This makes me smile..I post the nasty ones. I post the truth. It affects my "real" friends so I have to send them private messages to let them know that this is the only way for me to tell "some" people how I really feel.

One friend sent me $20 american money when I was desperate. I hadn't posted in quite awhile and she just knew. I was shocked. I wasn't starving, I wasn't homeless, I was stressed about money though.

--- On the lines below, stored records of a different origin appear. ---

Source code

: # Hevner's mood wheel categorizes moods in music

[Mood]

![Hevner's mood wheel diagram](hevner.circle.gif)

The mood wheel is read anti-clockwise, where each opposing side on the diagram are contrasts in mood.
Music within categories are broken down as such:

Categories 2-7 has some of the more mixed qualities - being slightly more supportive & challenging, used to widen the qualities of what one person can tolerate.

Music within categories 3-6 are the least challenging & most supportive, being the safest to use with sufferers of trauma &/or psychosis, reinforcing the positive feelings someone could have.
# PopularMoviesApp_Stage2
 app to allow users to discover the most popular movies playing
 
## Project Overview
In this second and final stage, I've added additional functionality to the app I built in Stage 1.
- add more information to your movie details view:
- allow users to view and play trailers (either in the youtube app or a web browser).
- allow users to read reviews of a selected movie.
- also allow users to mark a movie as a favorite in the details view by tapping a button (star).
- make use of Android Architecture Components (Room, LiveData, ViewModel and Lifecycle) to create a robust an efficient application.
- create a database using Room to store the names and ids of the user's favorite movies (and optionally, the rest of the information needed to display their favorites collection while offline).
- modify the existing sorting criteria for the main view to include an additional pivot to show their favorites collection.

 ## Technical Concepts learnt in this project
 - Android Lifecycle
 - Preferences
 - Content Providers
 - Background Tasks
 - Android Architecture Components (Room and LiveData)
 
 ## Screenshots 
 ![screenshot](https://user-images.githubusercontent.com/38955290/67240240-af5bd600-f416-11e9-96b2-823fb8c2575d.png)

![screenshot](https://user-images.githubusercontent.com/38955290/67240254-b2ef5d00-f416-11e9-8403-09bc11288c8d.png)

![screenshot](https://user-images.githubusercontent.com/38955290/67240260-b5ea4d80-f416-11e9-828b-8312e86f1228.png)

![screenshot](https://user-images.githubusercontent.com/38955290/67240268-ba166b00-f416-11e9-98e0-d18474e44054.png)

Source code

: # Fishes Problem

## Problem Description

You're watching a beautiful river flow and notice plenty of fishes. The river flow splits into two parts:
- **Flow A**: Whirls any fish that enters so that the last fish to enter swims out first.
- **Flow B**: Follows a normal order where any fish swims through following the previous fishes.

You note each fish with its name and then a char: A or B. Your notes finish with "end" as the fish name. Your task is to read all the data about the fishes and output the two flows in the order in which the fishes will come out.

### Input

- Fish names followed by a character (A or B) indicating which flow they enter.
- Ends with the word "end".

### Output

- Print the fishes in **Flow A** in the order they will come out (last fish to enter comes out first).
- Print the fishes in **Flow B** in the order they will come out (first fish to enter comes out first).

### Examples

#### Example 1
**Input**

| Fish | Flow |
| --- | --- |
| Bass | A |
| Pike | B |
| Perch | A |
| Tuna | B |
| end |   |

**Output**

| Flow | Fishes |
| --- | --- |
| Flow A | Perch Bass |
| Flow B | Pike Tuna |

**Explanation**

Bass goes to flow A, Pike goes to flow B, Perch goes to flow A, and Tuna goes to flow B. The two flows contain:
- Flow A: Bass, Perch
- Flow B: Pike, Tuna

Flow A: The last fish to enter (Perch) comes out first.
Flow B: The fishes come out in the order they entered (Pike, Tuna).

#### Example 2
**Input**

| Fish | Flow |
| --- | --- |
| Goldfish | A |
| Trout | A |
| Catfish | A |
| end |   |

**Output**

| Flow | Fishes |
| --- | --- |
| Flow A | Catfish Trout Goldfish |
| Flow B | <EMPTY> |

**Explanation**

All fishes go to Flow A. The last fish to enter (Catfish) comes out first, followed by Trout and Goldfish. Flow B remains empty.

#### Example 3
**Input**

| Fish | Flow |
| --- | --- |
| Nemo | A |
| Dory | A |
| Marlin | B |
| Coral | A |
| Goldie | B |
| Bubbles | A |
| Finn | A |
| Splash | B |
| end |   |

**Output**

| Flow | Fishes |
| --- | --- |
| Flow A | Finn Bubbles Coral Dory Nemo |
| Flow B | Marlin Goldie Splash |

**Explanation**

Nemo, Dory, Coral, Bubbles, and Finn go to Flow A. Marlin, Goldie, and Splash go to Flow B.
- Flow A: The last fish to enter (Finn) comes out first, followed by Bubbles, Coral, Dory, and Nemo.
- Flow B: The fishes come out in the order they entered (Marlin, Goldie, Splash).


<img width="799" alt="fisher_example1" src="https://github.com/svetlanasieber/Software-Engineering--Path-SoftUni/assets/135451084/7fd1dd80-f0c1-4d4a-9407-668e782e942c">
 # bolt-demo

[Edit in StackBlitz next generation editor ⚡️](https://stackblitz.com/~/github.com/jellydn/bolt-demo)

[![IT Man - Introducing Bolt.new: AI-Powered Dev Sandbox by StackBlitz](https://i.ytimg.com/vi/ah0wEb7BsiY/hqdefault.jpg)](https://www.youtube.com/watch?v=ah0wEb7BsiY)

A few days ago I saw one of those and that related to my brother and SIL borrowing $3,000 from us but when we needed the money a few years ago and I asked if they could try to pay us back, when we were still a couple. SIL responds that if they knew they had to repay us they never would have borrowed so much. Uh. Um. What? They sent $300.00 well the A started during this financial crisis. They don't connect the dots?

I haven't talked with them since then. Nada. Not a word. They post on my kids/grandkids pages all the time and it pisses me right off! I've even told them to stay the F away from my kids! So, sorry about the t/j but I use FB to communicate I don't use it to tell people a lie. I brag about all my babies and I not so subtly say F you to people that have hurt me. That's my entire extended family. Yep. Not a single person left. Me and all my babies. Period.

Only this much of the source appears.